BMW Group is intensifying its efforts to transition to e-mobility and is poised for further growth with the introduction of its next generation of vehicles, the Neue Klasse. The company aims to reach 50 percent of its worldwide sales of fully-electric vehicles ahead of its target of 2030.
To achieve this, BMW is investing in the expansion of its international production network, including the construction of a new assembly center for high-voltage batteries in San Luis Potosí, Mexico. This investment of 800 million euros (or around $866 million with the current exchange rates) is expected to create around 1,000 new jobs.

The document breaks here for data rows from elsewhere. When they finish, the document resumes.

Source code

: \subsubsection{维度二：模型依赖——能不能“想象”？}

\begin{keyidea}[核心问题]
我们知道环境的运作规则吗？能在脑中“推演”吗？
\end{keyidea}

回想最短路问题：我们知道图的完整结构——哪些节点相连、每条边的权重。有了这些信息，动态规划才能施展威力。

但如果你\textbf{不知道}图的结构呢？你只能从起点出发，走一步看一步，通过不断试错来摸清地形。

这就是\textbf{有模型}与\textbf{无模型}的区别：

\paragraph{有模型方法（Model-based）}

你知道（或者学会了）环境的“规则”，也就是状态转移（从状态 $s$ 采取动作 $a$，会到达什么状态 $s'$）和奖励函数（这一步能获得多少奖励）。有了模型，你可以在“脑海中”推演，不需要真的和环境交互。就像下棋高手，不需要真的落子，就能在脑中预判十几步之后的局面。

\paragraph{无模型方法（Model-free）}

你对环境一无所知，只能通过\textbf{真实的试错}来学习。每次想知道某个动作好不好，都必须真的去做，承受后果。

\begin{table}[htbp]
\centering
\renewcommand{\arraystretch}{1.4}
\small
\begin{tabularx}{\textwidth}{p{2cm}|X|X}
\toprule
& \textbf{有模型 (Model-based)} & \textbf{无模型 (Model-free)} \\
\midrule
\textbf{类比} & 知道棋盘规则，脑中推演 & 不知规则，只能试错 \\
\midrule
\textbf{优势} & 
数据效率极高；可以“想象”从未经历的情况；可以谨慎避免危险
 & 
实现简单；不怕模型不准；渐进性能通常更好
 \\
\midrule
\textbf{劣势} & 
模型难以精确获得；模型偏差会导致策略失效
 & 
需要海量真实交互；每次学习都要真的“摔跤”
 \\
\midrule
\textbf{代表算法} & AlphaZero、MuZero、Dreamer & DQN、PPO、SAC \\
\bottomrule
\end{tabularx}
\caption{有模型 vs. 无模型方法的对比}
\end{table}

Gallery: BMW Neue Klasse at Plant San Luis Potosí in Mexico
The BMW Neue Klasse vehicles will be produced in Debrecen, Hungary starting in 2025 and later in the main plant in Munich. The production in San Luis Potosí will start in 2027. BMW recently announced an investment of $1.7 billion in the expansion of its Spartanburg production site in the US, with a billion dollars designated for electric vehicle production and 700 million for a new battery assembly center in Woodruff. The company aims to build at least six fully-electric models in the US by 2030.
The new battery assembly center in San Luis Potosi will span an area of 85,000 square meters (914,932 square feet) and employ more than 500 workers, producing next-generation batteries for fully-electric vehicles. The plant, which went operational in 2019, already produces three models for 74 global markets, including the BMW 3 Series, 2 Series, and M2.
The San Luis Potosi facility is highly flexible, allowing for minor adjustments to incorporate the new vehicle architecture. It is equipped with a second shift starting in April, adding 500 new jobs to the plant's workforce. BMW's master plan for production, the BMW iFactory, emphasizes flexibility and efficient processes.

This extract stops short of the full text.